((

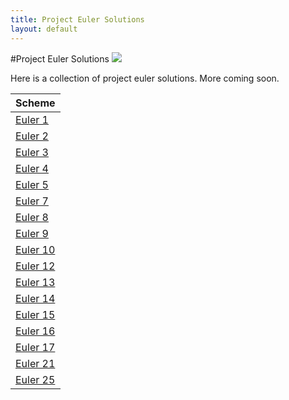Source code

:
 ```yaml
---
title: Project Euler Solutions
layout: default
---
```


#Project Euler Solutions
<img src="https://projecteuler.net/profile/tgallant.png"/>

Here is a collection of project euler solutions. More coming soon.


Scheme                   |
-------------------------|
[Euler 1](scm/e1.html)   |
[Euler 2](scm/e2.html)   |
[Euler 3](scm/e3.html)   |
[Euler 4](scm/e4.html)   |
[Euler 5](scm/e5.html)   |
[Euler 7](scm/e7.html)   |
[Euler 8](scm/e8.html)   |
[Euler 9](scm/e9.html)   |
[Euler 10](scm/e10.html) |
[Euler 12](scm/e12.html) |
[Euler 13](scm/e13.html) |
[Euler 14](scm/e14.html) |
[Euler 15](scm/e15.html) |
[Euler 16](scm/e16.html) |
[Euler 17](scm/e17.html) |
[Euler 21](scm/e21.html) |
[Euler 25](scm/e25.html) |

))

> **ACTIVITY**: Your copy should match every entry above exactly and contain no pictures.

> **WRITTEN ANSWER**:
Source code

:
 ```yaml
---
title: Project Euler Solutions
layout: default
---
```


#Project Euler Solutions
<img src="https://projecteuler.net/profile/tgallant.png"/>

Here is a collection of project euler solutions. More coming soon.


Scheme                   |
-------------------------|
[Euler 1](scm/e1.html)   |
[Euler 2](scm/e2.html)   |
[Euler 3](scm/e3.html)   |
[Euler 4](scm/e4.html)   |
[Euler 5](scm/e5.html)   |
[Euler 7](scm/e7.html)   |
[Euler 8](scm/e8.html)   |
[Euler 9](scm/e9.html)   |
[Euler 10](scm/e10.html) |
[Euler 12](scm/e12.html) |
[Euler 13](scm/e13.html) |
[Euler 14](scm/e14.html) |
[Euler 15](scm/e15.html) |
[Euler 16](scm/e16.html) |
[Euler 17](scm/e17.html) |
[Euler 21](scm/e21.html) |
[Euler 25](scm/e25.html) |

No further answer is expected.